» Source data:
--

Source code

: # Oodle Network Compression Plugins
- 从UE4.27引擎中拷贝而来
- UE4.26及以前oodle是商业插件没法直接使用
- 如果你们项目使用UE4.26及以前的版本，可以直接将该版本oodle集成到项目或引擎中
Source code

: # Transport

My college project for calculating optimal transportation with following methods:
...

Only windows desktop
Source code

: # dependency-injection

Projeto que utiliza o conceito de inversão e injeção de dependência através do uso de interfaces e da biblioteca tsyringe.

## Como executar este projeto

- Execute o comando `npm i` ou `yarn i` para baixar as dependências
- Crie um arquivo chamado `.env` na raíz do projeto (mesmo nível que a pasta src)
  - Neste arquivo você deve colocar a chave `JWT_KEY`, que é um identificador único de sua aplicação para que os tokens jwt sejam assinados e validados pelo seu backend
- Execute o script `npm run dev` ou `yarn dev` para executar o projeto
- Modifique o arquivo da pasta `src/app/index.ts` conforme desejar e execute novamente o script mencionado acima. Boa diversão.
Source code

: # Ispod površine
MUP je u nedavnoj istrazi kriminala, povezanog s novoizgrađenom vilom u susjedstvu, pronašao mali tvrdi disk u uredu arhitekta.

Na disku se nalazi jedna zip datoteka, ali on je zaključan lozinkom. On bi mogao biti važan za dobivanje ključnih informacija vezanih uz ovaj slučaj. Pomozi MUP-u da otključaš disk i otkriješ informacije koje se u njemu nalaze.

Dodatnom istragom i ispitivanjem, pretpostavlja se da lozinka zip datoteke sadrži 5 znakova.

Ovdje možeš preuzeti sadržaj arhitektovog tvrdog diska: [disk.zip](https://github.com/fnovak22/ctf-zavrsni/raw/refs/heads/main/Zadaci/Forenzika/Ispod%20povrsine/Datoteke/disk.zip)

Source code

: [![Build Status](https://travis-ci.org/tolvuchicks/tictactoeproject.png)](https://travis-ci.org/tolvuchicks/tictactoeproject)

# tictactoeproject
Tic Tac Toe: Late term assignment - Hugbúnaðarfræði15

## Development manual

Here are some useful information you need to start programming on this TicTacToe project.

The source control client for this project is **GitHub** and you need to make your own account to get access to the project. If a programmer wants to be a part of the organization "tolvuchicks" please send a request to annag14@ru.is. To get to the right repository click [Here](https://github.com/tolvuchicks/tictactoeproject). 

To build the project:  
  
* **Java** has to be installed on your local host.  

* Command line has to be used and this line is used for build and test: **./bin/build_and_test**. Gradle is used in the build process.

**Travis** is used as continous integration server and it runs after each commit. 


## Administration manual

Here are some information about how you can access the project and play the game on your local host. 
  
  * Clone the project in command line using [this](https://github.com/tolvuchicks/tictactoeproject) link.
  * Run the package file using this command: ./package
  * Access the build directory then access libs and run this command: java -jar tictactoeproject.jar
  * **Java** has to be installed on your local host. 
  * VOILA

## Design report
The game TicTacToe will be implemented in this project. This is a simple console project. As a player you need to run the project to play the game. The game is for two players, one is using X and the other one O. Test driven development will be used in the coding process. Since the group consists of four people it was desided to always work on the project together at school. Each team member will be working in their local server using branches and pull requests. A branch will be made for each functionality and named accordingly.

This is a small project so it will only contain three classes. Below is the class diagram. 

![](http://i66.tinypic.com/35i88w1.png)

--

» The problem: Which lines above run from the one containing "the build process." to the one containing "Clone the project"? Give them again exactly, both ends included.

» Result:
* Command line has to be used and this line is used for build and test: **./bin/build_and_test**. Gradle is used in the build process.

**Travis** is used as continous integration server and it runs after each commit. 


## Administration manual

Here are some information about how you can access the project and play the game on your local host. 
  
  * Clone the project in command line using [this](https://github.com/tolvuchicks/tictactoeproject) link.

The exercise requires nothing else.